Raw data section start

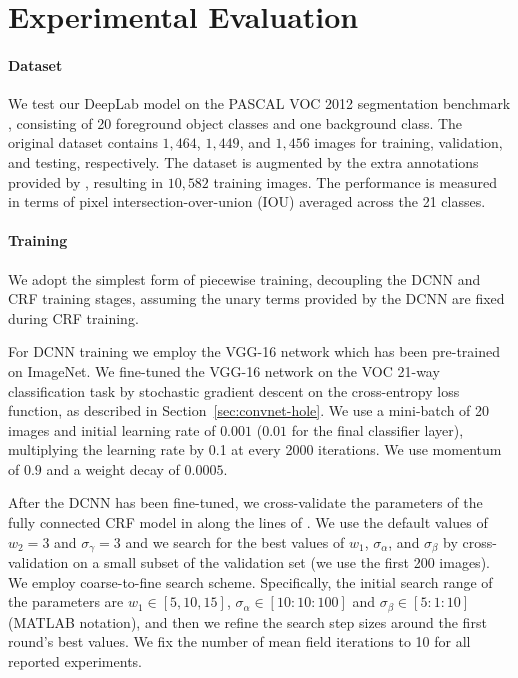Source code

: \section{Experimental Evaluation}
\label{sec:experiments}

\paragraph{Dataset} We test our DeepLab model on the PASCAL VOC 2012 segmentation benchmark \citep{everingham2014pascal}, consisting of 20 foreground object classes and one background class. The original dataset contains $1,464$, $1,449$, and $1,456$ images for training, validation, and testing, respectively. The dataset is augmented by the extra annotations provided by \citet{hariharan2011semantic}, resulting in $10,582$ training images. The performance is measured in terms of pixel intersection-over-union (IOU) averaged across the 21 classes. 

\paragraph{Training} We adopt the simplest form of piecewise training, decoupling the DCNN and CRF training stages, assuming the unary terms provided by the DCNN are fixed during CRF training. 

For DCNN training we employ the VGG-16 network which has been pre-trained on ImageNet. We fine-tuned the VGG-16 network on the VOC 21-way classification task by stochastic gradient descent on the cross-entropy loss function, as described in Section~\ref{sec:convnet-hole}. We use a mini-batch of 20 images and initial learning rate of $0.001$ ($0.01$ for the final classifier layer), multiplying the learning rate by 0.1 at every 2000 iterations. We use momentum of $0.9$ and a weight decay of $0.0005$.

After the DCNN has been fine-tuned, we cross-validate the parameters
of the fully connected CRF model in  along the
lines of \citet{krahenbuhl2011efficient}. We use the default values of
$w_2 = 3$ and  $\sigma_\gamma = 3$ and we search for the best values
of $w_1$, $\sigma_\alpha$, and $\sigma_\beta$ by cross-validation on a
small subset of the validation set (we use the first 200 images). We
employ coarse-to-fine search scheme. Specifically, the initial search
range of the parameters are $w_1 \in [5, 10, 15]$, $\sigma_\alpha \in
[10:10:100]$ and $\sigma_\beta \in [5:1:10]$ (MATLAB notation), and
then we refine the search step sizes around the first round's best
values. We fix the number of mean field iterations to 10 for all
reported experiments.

Raw data section end
Raw data section start

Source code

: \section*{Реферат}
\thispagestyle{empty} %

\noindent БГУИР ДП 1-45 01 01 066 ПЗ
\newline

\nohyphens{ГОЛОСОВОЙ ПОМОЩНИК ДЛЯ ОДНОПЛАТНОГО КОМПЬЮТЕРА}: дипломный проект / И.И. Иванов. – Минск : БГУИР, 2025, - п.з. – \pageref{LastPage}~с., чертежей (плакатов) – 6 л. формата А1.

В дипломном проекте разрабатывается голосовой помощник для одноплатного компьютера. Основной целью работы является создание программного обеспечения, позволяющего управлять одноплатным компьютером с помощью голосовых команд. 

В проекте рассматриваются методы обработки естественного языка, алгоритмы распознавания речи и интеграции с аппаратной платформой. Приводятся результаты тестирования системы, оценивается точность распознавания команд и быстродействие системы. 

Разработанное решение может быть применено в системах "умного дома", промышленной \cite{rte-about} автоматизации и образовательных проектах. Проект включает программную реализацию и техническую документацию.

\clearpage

Raw data section end

• Requirement
Filter the entries and copy each line with "validation".

• Answer to this exercise
\paragraph{Dataset} We test our DeepLab model on the PASCAL VOC 2012 segmentation benchmark \citep{everingham2014pascal}, consisting of 20 foreground object classes and one background class. The original dataset contains $1,464$, $1,449$, and $1,456$ images for training, validation, and testing, respectively. The dataset is augmented by the extra annotations provided by \citet{hariharan2011semantic}, resulting in $10,582$ training images. The performance is measured in terms of pixel intersection-over-union (IOU) averaged across the 21 classes. 
of $w_1$, $\sigma_\alpha$, and $\sigma_\beta$ by cross-validation on a
small subset of the validation set (we use the first 200 images). We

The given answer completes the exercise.